I read Bonjour Tristesse on my way back from France during a six-hour layover in Shanghai airport. I was pretty jetlagged. I won’t lie or mislead you; this is going to be an astral quest of a book review.
The Times cover quote reads “funny, immoral and thoroughly French,” which it is. The title, translating to ‘Hello Sadness’, denotes the general tone of the novel. Protagonist Cécile lives with her rich Dad in the south of France. Her life is really hard because he likes to take her to parties where he proceeds to smear the whale blubber lipstick of the French aristocracy on his cocktail shirt. What is even worse is that she is expected to have fun. Quelle horreure. Finally, some sense is injected into a narrative that had mainly involved sun bathing and forgetting to eat, when Dad’s ex-fling, Elsa gets with Cécile’s own hunk-a-spunk, Cyril. Both Dad and Cécile are like “whatever losers”. But this marks the beginning of a complicated four-way love triangle involving Dad, Cecille, Dad’s new wife, Elsa, and Cyril. Correction, five way love triangle. Maybe it’s more of a love pentagram, all the characters doomed to live out the infamous French love for affairs.
Sagan was 18 when she wrote this novel, which should make all of us feel unaccomplished. In this novel—aided by the juvenile writer’s best friend: first person perspective—Sagan accurately entombs the hugeness of the 17-year-old experience. Each character is robed in darling little vignettes of vices, crystal cut glasses, silk headscarves, wicker travelling baskets and white driving gloves; all of them waltzing through and slamming the door of Cecile’s one roomed life.

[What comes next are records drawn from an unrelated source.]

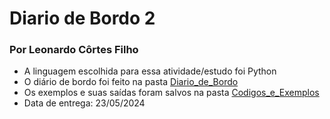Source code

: # Diario de Bordo 2
### Por Leonardo Côrtes Filho
- A linguagem escolhida para essa atividade/estudo foi Python
- O diário de bordo foi feito na pasta [Diario_de_Bordo](https://github.com/LeonardoCFilho/Diario_de_bordo_2-LPP-2024.1/tree/main/Diario_de_Bordo)
- Os exemplos e suas saídas foram salvos na pasta [Codigos_e_Exemplos](https://github.com/LeonardoCFilho/Diario_de_bordo_2-LPP-2024.1/tree/main/Codigos_e_Exemplos)
- Data de entrega: 23/05/2024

Scenes cascade from romantic tussles in the beeches, to slow jolting dinners, to drunken drives between bars, and the stillness of the rising sun. The introduction of my edition notes that the scandal that Sagan inspired when the book was first released in 1954 was in part because at the time it was unthinkable that a bougie (slang for bourgeois) girl could write such illicit content. I can’t help but think that a Sagan of our generation would have written the draft of this novel on the back of polaroids.
As I continue to reflect, I feel that Bonjour Tristesse is a eulogy for the teenage self. The side-sweep-fringe-wearing, My Chemical Romance listening, tamagochi playing, individuals who we think we haven’t grown out of. In a weird way, Bonjour Tristesse is one of those novels that encourage both nostalgia and the fight to regain the past (though not in the Republican sense of the phrase). It’s a novel that one wants to read with rose tinted glasses because it makes it seem like maybe there really was a better version of today.
Read this book because it’s everything that a John Green novel is not. It’s especially good if you’re having weird love life / sleeping with other people issues.
Pairs well with Mainland’s double cream brie, now on special at New World.